[Opening INPUT RECORDS section]

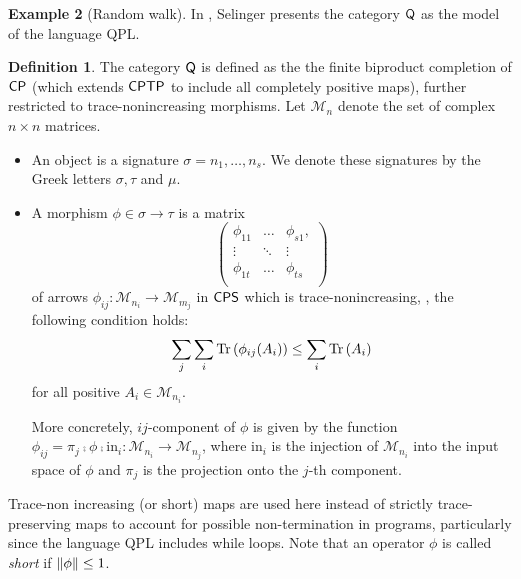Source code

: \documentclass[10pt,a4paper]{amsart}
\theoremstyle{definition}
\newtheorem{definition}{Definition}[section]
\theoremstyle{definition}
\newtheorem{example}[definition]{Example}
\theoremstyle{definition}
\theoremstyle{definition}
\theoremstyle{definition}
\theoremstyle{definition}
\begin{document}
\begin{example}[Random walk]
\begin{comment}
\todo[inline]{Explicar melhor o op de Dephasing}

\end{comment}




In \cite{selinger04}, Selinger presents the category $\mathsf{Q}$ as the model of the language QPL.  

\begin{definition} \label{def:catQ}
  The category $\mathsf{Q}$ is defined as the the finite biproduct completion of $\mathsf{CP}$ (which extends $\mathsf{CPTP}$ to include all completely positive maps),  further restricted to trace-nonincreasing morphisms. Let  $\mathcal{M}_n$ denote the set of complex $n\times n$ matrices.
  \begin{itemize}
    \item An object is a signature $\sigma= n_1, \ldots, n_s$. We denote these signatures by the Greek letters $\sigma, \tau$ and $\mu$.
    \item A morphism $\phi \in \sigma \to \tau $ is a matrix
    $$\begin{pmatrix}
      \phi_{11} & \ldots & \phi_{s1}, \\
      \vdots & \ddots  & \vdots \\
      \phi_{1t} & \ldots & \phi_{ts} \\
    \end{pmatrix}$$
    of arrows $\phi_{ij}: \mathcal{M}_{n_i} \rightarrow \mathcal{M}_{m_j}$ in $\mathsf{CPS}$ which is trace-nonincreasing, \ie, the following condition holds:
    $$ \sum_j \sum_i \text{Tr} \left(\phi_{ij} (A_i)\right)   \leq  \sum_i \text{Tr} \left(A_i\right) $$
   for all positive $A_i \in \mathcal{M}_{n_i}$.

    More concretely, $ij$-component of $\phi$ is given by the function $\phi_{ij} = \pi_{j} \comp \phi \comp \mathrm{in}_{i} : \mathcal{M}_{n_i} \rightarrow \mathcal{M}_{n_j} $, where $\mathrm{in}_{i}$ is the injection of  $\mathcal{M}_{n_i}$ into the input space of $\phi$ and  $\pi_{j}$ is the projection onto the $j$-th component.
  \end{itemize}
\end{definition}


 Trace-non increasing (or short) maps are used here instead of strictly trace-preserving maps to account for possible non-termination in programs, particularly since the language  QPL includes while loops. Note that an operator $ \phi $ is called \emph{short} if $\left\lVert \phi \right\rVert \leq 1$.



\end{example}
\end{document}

[Closing INPUT RECORDS section]
[Opening INPUT RECORDS section]

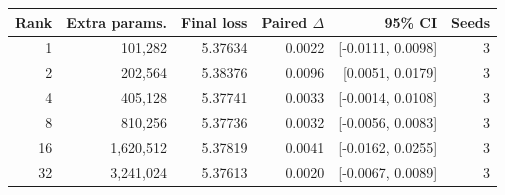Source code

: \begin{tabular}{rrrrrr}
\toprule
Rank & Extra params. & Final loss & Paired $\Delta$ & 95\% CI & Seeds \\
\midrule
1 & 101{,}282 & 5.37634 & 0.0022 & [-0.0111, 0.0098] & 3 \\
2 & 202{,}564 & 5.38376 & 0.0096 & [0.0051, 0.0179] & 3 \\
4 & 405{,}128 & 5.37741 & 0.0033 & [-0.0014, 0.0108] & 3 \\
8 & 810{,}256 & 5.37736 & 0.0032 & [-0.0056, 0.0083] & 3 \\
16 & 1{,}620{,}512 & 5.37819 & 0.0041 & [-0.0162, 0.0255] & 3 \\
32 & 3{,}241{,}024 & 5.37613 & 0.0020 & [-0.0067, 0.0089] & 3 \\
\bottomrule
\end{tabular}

[Closing INPUT RECORDS section]

■ **PROBLEM DETAILS**: What lines in the material mention "trace"? Copy every one of them.

■ **TASK ANSWER**:
  The category $\mathsf{Q}$ is defined as the the finite biproduct completion of $\mathsf{CP}$ (which extends $\mathsf{CPTP}$ to include all completely positive maps),  further restricted to trace-nonincreasing morphisms. Let  $\mathcal{M}_n$ denote the set of complex $n\times n$ matrices.
    of arrows $\phi_{ij}: \mathcal{M}_{n_i} \rightarrow \mathcal{M}_{m_j}$ in $\mathsf{CPS}$ which is trace-nonincreasing, \ie, the following condition holds:
 Trace-non increasing (or short) maps are used here instead of strictly trace-preserving maps to account for possible non-termination in programs, particularly since the language  QPL includes while loops. Note that an operator $ \phi $ is called \emph{short} if $\left\lVert \phi \right\rVert \leq 1$.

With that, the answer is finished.